Your instructions:
Repeat the lines of the data exactly, from the first one through the one that contains "### Inputs.appContainerName".

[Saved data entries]
------------------------------------

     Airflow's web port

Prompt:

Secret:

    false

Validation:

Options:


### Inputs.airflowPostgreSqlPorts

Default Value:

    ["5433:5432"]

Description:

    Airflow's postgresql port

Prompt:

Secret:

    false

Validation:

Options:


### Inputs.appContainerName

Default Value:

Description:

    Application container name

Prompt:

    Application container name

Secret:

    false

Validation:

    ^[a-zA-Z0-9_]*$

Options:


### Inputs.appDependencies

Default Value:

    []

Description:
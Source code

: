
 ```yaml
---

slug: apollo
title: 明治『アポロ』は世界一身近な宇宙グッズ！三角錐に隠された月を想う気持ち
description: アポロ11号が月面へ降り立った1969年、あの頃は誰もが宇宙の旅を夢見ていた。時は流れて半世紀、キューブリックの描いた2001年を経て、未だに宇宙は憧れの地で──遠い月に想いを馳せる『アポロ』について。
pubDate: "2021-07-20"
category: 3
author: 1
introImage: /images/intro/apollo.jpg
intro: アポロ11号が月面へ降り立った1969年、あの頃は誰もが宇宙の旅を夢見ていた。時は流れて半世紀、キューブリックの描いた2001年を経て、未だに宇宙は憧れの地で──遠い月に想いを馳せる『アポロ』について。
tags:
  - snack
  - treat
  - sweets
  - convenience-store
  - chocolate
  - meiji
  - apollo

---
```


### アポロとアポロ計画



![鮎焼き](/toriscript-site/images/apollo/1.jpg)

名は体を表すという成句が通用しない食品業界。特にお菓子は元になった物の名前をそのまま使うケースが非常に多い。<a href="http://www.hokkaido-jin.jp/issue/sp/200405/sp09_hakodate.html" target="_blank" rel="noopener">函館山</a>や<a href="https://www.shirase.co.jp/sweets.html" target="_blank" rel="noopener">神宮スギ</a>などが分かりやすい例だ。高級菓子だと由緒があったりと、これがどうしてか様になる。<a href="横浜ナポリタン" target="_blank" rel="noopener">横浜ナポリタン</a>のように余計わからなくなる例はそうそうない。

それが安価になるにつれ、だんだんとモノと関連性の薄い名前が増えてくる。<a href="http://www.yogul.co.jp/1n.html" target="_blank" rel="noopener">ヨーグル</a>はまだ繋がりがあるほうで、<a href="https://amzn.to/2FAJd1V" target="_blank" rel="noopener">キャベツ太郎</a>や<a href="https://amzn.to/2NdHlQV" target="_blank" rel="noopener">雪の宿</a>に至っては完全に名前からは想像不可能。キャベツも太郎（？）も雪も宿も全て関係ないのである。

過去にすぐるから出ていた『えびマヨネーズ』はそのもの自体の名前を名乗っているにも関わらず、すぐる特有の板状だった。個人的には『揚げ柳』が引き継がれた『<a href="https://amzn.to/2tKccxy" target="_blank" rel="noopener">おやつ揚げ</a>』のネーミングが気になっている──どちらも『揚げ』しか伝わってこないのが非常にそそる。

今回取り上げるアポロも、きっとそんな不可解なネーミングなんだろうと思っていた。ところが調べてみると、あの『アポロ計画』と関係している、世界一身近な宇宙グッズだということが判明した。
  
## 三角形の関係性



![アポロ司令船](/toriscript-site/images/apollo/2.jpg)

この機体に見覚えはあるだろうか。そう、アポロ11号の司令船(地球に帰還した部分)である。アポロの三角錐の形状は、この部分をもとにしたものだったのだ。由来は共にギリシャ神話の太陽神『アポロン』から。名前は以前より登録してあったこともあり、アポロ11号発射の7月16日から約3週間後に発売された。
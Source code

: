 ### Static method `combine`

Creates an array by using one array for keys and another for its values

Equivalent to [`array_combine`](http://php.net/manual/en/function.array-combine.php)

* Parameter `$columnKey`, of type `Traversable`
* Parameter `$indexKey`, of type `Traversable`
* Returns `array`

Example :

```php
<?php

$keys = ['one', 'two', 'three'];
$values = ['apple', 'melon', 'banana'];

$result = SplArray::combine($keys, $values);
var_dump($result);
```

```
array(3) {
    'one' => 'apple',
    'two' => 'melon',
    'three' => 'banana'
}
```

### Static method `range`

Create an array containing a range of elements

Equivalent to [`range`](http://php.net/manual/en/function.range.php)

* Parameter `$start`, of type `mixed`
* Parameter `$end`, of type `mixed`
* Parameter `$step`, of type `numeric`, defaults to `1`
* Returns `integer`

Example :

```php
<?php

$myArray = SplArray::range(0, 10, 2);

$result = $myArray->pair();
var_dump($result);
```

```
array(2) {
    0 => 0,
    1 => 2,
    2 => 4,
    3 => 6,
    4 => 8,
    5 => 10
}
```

------------------------------------

Response area:
     Airflow's web port

Prompt:

Secret:

    false

Validation:

Options:


### Inputs.airflowPostgreSqlPorts

Default Value:

    ["5433:5432"]

Description:

    Airflow's postgresql port

Prompt:

Secret:

    false

Validation:

Options:


### Inputs.appContainerName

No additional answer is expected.